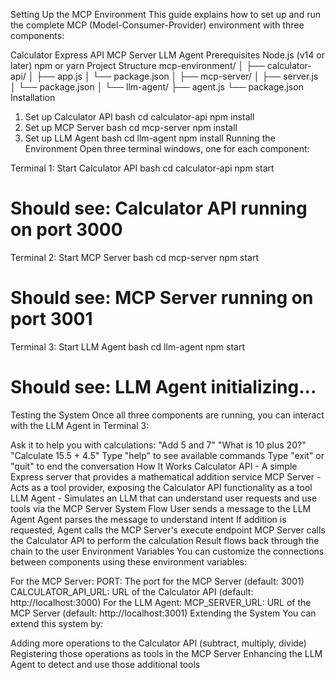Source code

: Setting Up the MCP Environment
This guide explains how to set up and run the complete MCP (Model-Consumer-Provider) environment with three components:

Calculator Express API
MCP Server
LLM Agent
Prerequisites
Node.js (v14 or later)
npm or yarn
Project Structure
mcp-environment/
│
├── calculator-api/
│ ├── app.js
│ └── package.json
│
├── mcp-server/
│ ├── server.js
│ └── package.json
│
└── llm-agent/
├── agent.js
└── package.json
Installation

1. Set up Calculator API
   bash
   cd calculator-api
   npm install
2. Set up MCP Server
   bash
   cd mcp-server
   npm install
3. Set up LLM Agent
   bash
   cd llm-agent
   npm install
   Running the Environment
   Open three terminal windows, one for each component:

Terminal 1: Start Calculator API
bash
cd calculator-api
npm start

# Should see: Calculator API running on port 3000

Terminal 2: Start MCP Server
bash
cd mcp-server
npm start

# Should see: MCP Server running on port 3001

Terminal 3: Start LLM Agent
bash
cd llm-agent
npm start

# Should see: LLM Agent initializing...

Testing the System
Once all three components are running, you can interact with the LLM Agent in Terminal 3:

Ask it to help you with calculations:
"Add 5 and 7"
"What is 10 plus 20?"
"Calculate 15.5 + 4.5"
Type "help" to see available commands
Type "exit" or "quit" to end the conversation
How It Works
Calculator API - A simple Express server that provides a mathematical addition service
MCP Server - Acts as a tool provider, exposing the Calculator API functionality as a tool
LLM Agent - Simulates an LLM that can understand user requests and use tools via the MCP Server
System Flow
User sends a message to the LLM Agent
Agent parses the message to understand intent
If addition is requested, Agent calls the MCP Server's execute endpoint
MCP Server calls the Calculator API to perform the calculation
Result flows back through the chain to the user
Environment Variables
You can customize the connections between components using these environment variables:

For the MCP Server:
PORT: The port for the MCP Server (default: 3001)
CALCULATOR_API_URL: URL of the Calculator API (default: http://localhost:3000)
For the LLM Agent:
MCP_SERVER_URL: URL of the MCP Server (default: http://localhost:3001)
Extending the System
You can extend this system by:

Adding more operations to the Calculator API (subtract, multiply, divide)
Registering those operations as tools in the MCP Server
Enhancing the LLM Agent to detect and use those additional tools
● ● ● ●
| Your assignment |
Retype exactly, and only, the lines from the line holding "MCP_SERVER_URL: URL of" through the last line of the data; both of those lines count.

| Response |
MCP_SERVER_URL: URL of the MCP Server (default: http://localhost:3001)
Extending the System
You can extend this system by:

Adding more operations to the Calculator API (subtract, multiply, divide)
Registering those operations as tools in the MCP Server
Enhancing the LLM Agent to detect and use those additional tools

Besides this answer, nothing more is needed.